Ich fühle mich unwohl, fehl am Platz. Leonie tanzt schon ewig mit einem Jungen, den ich noch nie gesehen habe. Micke konnte nicht kommen, weil er mit Fieber im Bett liegt. Aber wir waren noch nicht lange hier, da wurde Leonie schon zum Tanzen aufgefordert. Einige Mädchen aus unserer Klasse kommen zu mir und versuchen mich zum Tanzen zu überreden. Aber ich bevorzuge es auf dem Sofa sitzen zu bleiben und den anderen dabei zuzusehen, wie sie sich zur Musik bewegen.
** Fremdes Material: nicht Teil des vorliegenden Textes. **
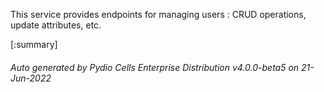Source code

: 






This service provides endpoints for managing users : CRUD operations, update attributes, etc.

[:summary]

###### Auto generated by Pydio Cells Enterprise Distribution v4.0.0-beta5 on 21-Jun-2022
Mein Blick bleibt auf Sophie haften. Sie trägt ein weißes, knielanges Oberteil, das ziemlich durchsichtig ist. Die hautenge Strumpfhose in grellem lila betont ihre extrem schlanken Beine. Eng umschlungen tanzt sie mit einem Jungen, den ich genauso wenig kenne wie Leonies Tanzpartner. Er geht sicher nicht auf unsere Schule. Schätzungsweise ist er mehrere Jahre älter als wir, vielleicht schon zwanzig. Ich klammere mich an meinem Becher fest und nehme hin und wieder einen Schluck daraus, um überhaupt etwas zu tun zu haben. Wenn wenigstens Jessie hier wäre, sie hält auch nichts von diesen aufgetakelten Tussis. Leonie hingegen sieht an diesem Abend genauso aus wie alle anderen hier. Ich habe sie noch nie mit so viel Make-up und einem so kurzen Rock gesehen. Gut, dass Micke nicht sehen kann, wie sie mit dem anderen Jungen tanzt. Nach einiger Zeit, die mir wie eine Ewigkeit vorkam, setzt Leonie sich zu mir.
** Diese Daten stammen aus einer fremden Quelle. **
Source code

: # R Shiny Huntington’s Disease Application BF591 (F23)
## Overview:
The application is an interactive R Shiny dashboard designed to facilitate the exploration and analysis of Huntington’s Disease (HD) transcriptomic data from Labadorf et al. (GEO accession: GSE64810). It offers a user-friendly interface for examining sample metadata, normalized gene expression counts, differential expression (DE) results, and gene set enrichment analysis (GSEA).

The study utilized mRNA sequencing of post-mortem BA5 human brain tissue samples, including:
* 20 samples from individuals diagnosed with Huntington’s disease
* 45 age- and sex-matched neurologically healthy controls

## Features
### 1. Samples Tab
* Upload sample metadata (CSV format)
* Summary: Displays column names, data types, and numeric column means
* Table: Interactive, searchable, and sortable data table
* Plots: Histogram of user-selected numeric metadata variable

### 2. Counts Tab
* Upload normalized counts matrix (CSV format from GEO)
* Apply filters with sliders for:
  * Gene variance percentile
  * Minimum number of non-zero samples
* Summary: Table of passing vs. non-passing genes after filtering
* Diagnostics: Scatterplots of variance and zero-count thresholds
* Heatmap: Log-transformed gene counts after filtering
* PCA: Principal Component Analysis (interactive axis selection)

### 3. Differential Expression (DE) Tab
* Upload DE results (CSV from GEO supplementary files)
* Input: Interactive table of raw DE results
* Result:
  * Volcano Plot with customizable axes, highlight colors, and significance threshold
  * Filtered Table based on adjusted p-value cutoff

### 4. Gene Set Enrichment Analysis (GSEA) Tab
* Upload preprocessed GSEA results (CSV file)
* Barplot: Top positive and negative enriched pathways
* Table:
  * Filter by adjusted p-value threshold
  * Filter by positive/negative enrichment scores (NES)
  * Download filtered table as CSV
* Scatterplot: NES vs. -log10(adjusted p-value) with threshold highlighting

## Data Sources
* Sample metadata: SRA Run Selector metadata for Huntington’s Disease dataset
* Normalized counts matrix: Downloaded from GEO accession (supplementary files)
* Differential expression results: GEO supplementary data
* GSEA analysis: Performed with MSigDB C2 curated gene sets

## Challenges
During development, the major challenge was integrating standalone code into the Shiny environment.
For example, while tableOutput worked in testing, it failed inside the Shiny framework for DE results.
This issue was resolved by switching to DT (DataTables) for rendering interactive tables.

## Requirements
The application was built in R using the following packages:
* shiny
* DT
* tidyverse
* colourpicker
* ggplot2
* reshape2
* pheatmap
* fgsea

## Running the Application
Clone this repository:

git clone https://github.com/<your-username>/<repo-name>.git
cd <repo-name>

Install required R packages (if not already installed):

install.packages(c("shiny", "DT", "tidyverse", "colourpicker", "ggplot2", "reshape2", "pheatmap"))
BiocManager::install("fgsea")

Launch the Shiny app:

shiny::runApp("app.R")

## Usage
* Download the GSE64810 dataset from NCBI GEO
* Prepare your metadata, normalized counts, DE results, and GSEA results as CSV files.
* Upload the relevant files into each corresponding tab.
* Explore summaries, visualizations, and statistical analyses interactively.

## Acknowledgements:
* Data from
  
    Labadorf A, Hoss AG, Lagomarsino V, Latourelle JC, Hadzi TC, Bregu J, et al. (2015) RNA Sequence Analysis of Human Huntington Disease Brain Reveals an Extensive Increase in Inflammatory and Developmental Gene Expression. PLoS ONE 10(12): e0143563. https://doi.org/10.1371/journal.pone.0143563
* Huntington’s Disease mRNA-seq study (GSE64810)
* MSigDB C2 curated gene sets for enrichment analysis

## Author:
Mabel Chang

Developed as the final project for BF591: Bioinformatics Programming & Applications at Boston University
„Hey, was ist los? Warum tanzt du überhaupt nicht?“
„Ich bin zu müde“, antworte ich leise. „Ich würd gerne nach Hause.“
„Was jetzt schon?“, fragt sie entgeistert. „Es macht doch gerad erst richtig Spaß!“
„Dir vielleicht! Komm lass uns abhauen. Du hast gesagt, wir gehen auf jeden Fall zusammen!“
Leonie wirft einen Blick auf ihre goldene, mit Steinen besetzte Armbanduhr und schaut mich entsetzt an. „Aber doch nicht so früh. Also ne Stunde müssen wir mindestens noch bleiben.“
Ich seufze und lehne mich auf dem Sofa zurück.
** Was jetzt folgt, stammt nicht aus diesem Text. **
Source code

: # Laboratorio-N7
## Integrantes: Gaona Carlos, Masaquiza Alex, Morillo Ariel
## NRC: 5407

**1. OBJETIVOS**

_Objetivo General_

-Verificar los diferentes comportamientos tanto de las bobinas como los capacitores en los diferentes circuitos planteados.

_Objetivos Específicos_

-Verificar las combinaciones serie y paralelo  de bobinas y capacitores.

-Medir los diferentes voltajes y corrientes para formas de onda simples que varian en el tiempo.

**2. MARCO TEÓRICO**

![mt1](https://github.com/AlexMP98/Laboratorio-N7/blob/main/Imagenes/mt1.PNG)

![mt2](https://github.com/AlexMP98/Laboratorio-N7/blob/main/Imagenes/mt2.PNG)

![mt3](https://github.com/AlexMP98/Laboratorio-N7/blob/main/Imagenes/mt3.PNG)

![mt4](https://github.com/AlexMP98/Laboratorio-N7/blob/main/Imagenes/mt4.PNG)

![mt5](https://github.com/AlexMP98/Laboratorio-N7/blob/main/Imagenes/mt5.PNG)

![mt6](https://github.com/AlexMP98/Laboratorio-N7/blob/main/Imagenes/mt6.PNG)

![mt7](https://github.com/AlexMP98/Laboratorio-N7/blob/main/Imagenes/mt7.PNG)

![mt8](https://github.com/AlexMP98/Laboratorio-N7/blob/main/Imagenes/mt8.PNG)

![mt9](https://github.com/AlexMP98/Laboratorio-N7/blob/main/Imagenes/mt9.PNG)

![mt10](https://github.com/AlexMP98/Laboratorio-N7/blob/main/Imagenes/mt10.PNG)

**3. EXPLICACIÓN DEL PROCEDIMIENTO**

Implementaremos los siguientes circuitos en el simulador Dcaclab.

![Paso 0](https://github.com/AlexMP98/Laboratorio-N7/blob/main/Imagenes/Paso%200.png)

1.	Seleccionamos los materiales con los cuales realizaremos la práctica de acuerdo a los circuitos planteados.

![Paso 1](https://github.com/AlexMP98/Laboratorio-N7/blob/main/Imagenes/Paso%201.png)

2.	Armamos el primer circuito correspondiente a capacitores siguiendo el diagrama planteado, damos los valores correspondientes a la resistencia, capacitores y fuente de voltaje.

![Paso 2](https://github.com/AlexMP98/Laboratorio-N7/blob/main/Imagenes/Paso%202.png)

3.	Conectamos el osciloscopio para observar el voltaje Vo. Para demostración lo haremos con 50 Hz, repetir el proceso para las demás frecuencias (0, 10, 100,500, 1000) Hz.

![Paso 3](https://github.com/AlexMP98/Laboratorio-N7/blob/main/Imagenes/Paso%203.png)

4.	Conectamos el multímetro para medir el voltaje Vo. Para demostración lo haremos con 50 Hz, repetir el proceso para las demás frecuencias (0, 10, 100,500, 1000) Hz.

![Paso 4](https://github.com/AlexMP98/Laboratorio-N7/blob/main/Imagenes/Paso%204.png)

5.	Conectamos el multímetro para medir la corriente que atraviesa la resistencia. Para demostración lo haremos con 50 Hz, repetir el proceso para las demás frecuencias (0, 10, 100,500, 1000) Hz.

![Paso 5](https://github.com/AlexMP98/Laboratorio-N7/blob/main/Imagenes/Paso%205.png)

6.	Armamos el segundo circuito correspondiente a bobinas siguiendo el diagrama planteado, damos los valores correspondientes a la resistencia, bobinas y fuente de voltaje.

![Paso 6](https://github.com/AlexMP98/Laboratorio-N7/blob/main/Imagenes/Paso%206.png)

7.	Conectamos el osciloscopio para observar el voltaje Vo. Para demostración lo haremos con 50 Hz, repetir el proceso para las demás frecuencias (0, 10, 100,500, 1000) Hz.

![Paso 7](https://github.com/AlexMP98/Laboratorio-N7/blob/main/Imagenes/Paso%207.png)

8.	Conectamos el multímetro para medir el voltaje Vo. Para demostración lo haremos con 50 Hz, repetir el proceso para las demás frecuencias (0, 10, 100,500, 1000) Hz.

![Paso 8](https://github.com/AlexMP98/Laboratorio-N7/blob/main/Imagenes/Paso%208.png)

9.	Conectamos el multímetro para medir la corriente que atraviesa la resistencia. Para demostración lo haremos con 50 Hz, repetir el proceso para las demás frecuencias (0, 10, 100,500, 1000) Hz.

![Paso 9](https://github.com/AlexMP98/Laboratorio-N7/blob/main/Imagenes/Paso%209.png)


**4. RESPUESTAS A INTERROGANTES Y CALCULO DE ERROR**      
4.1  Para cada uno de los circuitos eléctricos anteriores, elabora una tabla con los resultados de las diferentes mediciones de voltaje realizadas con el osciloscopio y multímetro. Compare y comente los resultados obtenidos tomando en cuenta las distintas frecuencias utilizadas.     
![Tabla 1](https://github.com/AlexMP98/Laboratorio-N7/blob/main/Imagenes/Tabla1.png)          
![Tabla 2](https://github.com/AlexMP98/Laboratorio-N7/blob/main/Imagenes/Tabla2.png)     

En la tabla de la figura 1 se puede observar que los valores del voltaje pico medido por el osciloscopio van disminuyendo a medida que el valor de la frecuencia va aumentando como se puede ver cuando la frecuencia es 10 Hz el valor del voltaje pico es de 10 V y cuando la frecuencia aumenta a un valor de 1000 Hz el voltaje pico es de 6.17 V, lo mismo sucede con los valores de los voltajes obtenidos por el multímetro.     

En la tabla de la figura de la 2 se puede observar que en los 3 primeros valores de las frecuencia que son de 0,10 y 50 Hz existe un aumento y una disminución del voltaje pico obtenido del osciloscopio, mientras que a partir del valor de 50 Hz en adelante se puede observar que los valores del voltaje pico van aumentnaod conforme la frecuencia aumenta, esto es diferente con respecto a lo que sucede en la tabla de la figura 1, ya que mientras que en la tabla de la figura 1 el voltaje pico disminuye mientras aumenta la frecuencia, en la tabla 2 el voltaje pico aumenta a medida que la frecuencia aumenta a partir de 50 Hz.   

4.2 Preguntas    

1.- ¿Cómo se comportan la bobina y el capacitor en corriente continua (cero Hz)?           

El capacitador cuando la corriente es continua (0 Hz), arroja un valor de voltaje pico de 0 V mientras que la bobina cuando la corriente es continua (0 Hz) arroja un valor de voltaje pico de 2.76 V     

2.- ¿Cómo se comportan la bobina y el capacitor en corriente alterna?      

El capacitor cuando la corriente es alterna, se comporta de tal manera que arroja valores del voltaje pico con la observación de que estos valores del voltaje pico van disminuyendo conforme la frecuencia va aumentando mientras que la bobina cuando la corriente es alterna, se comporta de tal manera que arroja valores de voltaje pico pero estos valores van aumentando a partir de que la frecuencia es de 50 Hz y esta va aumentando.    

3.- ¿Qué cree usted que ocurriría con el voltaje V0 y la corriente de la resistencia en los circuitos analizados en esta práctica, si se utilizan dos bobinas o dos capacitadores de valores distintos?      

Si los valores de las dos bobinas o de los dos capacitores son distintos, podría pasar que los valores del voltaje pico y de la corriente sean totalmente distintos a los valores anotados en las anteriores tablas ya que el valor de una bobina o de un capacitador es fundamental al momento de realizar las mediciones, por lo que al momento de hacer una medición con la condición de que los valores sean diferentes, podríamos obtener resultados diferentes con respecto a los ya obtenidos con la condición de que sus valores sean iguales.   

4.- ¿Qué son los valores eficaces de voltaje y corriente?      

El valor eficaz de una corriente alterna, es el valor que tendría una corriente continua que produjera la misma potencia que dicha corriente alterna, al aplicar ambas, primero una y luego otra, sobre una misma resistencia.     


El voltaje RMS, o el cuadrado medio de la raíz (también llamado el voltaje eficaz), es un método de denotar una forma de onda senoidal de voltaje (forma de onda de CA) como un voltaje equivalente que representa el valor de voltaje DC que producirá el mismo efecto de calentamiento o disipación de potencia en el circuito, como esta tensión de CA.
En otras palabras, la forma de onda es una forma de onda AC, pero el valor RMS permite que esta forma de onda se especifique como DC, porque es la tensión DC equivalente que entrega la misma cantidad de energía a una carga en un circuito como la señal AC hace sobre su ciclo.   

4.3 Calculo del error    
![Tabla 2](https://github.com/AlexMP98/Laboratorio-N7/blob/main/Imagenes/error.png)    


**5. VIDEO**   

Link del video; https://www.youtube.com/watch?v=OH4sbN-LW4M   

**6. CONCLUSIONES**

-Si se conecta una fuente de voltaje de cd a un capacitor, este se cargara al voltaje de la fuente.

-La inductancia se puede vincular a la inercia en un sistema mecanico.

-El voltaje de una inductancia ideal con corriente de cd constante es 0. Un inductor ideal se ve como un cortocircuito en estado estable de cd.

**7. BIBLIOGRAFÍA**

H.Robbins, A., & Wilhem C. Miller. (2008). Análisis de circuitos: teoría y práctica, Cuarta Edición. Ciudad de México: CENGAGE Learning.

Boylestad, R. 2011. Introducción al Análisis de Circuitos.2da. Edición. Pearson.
Leonie springt wieder auf und geht zurück zu dem Typen, mit dem sie gerade getanzt hat. Mir ist nicht entgangen, dass er während unserer Unterhaltung die ganze Zeit an die Wand gelehnt stand und Leonie beobachtet hat. Ich blicke erneut auf die Uhr und hoffe, dass die Stunde schnell umgeht und Leonie sich an unsere Verabredung hält. Mehr als eine Stunde halte ich wirklich nicht aus.